One of the saddest moments in the creative world of fashion and retail of 2021 was the passing of Virgil Abloh.
Over the last decade, Abloh became one of luxury’s most influential figures.
The label he founded, Off-White, was skyrocketing, underlining how when creative talent fuses with the ability to influence and innovate, a brand can shape an entire industry in just a few years.
Off-White was instrumental in making sneakers iconic fashion accessories while accelerating the acceptance of the streetwear aesthetic in luxury fashion.
Back in the day your CMO would be the brains and powerhouse between your brand staying front of mind over your competitor in order the customer/client would choose your brand over another.
Over the last 10 years or so it seems this was done by spending huge sums on 'advertising' which eventually turned the marketing teams into nothing other than the company bullhorn. For many this is still the way stuff gets done - despite decimated budgets and revenues, all the associated ad fraud, and outdated ways to measure impact on ROI - and it's really hurting your business.
A lot of what they're still doing is out of a 20th Century 'Don Draper's Madmen' playbook of marketing.
So, lets ask what today is an extremely important question for all companies which is does your CMO and others in the leadership team 'walk the social media talk'?
A brand who wants to remain relevant and authentic today obviously need to understand how to operate on social media platforms and learn to 'listen'.

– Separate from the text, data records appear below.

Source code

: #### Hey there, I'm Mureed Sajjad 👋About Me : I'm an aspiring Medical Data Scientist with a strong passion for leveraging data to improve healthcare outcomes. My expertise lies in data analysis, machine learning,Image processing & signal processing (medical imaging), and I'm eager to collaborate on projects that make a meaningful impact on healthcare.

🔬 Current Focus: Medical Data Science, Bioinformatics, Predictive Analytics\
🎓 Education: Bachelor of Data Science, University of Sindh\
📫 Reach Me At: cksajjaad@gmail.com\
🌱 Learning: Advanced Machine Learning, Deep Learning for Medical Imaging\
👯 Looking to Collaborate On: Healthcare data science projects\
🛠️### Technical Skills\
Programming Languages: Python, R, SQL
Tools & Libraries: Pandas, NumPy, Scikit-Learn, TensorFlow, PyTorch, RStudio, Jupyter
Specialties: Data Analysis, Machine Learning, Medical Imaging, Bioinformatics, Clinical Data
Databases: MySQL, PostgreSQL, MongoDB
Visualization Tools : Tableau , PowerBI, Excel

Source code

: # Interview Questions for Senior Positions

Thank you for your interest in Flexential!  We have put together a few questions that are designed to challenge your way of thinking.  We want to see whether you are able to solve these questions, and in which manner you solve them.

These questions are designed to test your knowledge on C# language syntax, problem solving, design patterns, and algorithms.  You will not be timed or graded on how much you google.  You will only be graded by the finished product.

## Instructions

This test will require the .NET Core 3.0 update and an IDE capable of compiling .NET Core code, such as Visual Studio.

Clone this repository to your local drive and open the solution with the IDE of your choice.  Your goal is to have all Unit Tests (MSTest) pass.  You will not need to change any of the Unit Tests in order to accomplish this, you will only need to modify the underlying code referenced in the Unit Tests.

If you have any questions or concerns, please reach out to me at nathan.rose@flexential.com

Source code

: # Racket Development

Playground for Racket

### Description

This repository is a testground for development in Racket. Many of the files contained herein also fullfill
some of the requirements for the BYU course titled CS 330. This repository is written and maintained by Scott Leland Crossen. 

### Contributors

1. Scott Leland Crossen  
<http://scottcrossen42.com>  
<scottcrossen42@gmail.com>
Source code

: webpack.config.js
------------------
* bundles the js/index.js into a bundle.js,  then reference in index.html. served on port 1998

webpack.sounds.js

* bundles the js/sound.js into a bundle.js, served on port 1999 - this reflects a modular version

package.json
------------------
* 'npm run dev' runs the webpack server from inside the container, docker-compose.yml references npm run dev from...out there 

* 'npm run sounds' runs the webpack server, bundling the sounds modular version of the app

Yet to do this there's a requirement to invest in a sustained level of 'content output'. In particular from leadership teams and especially from your CMO.
This is important particularly as the mindset that shifts towards creating 'relevant' content, and can consistently engage a 'relevant' audience is critical.
This is because the currency on 'social' is not 'likes' or 'seen' (impressions) it's all about engagement, and the willingness of people to 'want' to share your story with others.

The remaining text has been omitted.